►

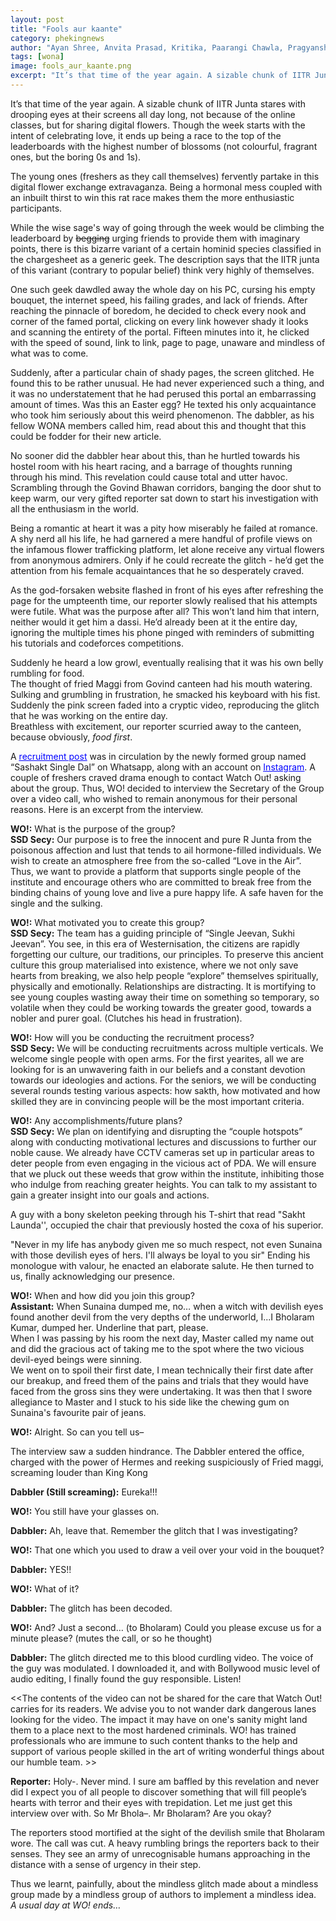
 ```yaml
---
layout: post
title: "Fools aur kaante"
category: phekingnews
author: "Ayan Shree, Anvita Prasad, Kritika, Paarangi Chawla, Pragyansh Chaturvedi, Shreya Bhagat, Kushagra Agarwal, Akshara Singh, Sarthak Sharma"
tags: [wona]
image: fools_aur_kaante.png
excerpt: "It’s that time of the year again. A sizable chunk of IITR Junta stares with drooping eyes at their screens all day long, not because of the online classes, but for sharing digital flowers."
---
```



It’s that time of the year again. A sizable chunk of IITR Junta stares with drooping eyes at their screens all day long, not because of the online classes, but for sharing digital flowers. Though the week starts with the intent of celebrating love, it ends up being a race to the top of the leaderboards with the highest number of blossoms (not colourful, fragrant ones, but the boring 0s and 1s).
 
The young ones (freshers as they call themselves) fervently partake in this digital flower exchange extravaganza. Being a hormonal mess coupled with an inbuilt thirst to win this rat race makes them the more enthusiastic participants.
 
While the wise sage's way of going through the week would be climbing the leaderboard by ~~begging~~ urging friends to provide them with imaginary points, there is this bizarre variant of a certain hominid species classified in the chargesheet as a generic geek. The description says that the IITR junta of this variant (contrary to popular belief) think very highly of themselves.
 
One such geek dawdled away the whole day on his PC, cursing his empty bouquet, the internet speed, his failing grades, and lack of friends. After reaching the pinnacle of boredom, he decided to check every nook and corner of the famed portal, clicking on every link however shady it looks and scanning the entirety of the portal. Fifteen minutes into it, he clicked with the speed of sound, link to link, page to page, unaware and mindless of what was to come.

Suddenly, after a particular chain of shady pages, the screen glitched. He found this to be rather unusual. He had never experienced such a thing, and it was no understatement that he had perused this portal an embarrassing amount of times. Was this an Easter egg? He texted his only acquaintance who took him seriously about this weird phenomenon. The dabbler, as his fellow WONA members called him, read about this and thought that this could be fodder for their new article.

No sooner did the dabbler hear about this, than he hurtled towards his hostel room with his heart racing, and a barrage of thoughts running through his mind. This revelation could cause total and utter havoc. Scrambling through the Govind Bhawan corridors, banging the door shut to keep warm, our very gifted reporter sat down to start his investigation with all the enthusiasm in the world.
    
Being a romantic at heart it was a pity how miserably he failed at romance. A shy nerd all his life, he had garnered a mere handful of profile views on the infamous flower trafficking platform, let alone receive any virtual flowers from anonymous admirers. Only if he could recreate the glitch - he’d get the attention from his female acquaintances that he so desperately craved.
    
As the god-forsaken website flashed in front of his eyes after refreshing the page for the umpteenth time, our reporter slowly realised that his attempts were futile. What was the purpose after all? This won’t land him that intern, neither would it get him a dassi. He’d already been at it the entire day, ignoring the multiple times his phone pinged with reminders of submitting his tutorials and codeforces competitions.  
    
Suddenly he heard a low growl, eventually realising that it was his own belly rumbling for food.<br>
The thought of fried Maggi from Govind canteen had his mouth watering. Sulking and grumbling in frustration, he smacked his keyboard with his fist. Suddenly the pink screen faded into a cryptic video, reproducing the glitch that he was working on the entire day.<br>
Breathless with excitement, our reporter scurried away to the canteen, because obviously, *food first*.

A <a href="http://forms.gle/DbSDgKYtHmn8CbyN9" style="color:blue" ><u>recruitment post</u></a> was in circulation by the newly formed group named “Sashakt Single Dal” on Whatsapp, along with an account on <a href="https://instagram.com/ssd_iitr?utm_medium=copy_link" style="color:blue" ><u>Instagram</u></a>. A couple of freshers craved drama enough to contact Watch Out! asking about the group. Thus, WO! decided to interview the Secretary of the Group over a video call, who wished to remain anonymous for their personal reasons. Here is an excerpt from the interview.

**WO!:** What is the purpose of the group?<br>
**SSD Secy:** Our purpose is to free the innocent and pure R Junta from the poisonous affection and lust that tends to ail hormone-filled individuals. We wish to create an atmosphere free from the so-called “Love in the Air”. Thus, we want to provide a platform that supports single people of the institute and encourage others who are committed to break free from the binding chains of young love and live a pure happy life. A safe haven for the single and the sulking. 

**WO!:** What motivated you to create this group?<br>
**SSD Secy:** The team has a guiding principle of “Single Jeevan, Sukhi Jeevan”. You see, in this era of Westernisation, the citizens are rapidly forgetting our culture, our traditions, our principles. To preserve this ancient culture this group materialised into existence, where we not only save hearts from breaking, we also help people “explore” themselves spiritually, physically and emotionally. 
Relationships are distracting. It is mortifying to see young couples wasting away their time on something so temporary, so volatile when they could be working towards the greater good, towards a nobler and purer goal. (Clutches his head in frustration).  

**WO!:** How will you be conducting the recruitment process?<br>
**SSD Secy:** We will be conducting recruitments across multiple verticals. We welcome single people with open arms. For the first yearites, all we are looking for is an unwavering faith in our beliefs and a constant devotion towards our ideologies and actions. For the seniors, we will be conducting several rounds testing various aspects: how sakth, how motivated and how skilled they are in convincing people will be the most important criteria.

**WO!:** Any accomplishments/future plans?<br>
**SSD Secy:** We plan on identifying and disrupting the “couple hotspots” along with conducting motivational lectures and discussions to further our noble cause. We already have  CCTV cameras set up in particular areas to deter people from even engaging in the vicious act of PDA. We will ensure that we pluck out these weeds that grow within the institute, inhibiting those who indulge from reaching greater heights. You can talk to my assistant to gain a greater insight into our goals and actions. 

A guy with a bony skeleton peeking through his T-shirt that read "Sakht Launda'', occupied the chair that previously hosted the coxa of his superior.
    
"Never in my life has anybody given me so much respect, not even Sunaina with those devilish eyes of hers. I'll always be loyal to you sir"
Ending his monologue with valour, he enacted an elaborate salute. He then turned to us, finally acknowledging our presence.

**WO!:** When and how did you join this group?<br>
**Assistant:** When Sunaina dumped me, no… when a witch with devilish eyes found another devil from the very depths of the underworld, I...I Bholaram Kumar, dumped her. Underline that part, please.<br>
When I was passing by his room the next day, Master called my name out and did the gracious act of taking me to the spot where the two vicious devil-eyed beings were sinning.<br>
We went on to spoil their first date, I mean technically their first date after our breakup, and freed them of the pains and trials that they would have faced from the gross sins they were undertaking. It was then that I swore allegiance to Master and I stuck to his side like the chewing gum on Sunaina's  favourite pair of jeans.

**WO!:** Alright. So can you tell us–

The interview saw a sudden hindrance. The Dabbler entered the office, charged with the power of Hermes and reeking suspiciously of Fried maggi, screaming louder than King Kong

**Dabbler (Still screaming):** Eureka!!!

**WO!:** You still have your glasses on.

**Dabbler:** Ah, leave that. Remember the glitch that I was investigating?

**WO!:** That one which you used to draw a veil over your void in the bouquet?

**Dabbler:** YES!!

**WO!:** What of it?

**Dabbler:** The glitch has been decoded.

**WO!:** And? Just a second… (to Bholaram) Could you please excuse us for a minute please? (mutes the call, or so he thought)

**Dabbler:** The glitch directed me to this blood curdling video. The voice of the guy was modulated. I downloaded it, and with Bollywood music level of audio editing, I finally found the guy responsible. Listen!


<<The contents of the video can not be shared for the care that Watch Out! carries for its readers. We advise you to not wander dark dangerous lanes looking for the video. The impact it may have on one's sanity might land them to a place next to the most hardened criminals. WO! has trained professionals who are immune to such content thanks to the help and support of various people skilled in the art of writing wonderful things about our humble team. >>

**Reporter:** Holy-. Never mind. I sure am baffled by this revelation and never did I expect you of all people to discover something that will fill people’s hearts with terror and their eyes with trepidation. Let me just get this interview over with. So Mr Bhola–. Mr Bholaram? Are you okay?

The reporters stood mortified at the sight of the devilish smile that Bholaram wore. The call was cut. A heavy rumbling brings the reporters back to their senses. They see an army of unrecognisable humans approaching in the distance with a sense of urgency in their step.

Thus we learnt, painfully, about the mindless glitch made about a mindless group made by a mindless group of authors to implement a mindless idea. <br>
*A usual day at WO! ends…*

◄
►

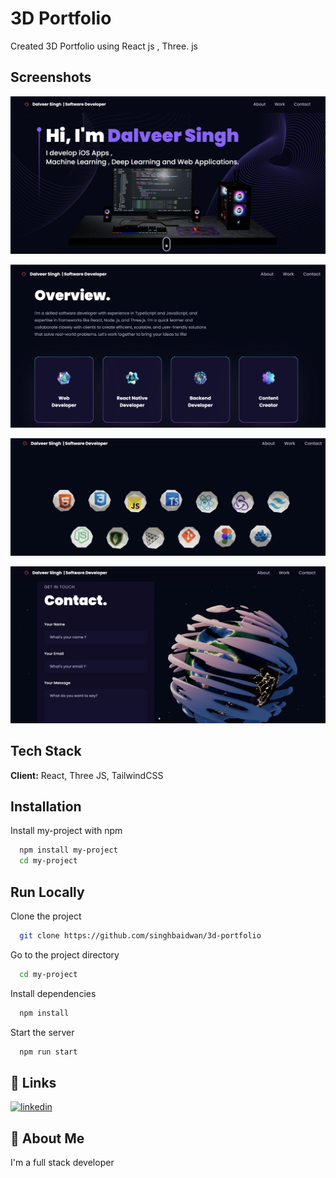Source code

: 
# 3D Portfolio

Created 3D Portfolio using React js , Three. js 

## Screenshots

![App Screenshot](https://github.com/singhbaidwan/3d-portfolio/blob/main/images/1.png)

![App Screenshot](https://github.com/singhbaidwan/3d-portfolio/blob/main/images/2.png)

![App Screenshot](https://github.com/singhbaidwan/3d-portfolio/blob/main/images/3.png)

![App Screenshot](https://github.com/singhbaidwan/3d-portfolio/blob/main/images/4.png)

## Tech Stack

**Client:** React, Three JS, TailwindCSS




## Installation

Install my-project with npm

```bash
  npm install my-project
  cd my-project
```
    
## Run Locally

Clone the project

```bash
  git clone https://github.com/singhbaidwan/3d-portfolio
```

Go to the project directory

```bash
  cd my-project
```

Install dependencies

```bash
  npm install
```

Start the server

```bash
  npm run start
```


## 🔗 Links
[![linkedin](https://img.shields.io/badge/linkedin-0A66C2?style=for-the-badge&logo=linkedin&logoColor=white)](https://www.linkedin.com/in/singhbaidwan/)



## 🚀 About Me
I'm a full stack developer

◄
►

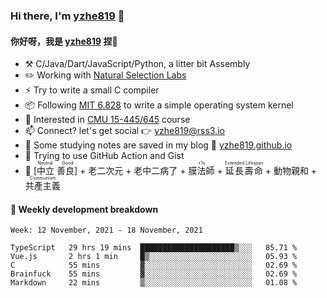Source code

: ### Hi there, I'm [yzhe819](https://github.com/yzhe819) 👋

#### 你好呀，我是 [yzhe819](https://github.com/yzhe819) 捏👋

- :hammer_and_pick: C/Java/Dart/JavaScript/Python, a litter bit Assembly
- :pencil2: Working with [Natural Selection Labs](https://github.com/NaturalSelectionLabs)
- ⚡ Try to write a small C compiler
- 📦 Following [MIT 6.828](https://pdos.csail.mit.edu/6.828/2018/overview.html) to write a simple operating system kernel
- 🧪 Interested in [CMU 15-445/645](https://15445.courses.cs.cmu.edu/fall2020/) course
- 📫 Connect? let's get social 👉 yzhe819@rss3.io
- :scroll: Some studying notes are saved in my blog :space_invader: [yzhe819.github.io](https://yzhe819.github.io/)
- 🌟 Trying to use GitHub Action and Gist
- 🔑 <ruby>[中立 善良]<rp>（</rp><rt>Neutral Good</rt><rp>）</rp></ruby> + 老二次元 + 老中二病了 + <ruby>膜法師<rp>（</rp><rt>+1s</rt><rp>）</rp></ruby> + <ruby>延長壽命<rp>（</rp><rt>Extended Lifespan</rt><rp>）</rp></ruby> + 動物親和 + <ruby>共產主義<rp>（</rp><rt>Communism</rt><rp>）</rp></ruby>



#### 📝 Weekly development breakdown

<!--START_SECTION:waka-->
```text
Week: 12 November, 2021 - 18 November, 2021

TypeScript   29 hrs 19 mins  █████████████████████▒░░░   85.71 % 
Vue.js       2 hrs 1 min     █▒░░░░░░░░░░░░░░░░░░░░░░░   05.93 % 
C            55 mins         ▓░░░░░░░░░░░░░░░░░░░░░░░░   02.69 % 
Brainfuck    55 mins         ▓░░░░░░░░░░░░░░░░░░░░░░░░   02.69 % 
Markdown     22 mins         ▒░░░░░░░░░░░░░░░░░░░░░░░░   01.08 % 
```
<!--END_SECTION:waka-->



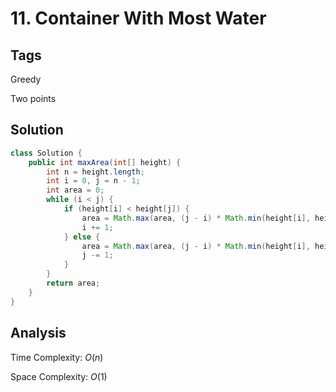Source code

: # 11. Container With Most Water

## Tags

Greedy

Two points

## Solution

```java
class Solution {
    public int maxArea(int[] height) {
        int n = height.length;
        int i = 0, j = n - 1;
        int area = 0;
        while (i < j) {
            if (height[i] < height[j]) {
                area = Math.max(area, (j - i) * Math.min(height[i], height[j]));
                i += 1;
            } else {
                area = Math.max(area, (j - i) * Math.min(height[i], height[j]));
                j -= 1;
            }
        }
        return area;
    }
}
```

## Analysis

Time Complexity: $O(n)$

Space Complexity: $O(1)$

◄

From the entries, report every line in which the string "points" occurs.

While the wise sage's way of going through the week would be climbing the leaderboard by ~~begging~~ urging friends to provide them with imaginary points, there is this bizarre variant of a certain hominid species classified in the chargesheet as a generic geek. The description says that the IITR junta of this variant (contrary to popular belief) think very highly of themselves.
Two points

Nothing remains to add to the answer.